= What is being asked =
Search the data for "given". Return each matching line.

*** Task input Section Begins ***

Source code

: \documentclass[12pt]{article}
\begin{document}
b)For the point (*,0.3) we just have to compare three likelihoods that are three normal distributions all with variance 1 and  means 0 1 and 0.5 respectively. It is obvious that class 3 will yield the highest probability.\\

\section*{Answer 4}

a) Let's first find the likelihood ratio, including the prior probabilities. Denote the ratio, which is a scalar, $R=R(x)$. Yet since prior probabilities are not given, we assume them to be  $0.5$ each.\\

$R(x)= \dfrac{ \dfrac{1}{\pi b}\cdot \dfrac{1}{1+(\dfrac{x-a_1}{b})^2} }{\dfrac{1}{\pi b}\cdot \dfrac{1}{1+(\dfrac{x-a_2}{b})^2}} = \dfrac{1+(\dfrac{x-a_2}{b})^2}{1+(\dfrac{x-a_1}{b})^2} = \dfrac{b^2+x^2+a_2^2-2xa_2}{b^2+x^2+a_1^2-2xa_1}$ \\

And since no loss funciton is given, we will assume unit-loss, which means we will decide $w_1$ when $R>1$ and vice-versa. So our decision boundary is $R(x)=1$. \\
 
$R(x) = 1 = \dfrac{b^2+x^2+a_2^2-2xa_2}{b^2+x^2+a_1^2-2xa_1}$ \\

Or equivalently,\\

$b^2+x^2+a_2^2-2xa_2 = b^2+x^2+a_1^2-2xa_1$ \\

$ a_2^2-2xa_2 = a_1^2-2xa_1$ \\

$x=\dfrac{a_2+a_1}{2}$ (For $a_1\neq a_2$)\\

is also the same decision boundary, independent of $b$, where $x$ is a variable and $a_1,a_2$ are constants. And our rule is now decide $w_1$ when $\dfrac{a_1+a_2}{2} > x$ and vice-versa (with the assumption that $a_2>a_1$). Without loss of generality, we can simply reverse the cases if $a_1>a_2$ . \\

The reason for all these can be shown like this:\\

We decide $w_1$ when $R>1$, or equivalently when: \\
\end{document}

*** Task input Section Ends ***

= Response for this exercise =
a) Let's first find the likelihood ratio, including the prior probabilities. Denote the ratio, which is a scalar, $R=R(x)$. Yet since prior probabilities are not given, we assume them to be  $0.5$ each.\\
And since no loss funciton is given, we will assume unit-loss, which means we will decide $w_1$ when $R>1$ and vice-versa. So our decision boundary is $R(x)=1$. \\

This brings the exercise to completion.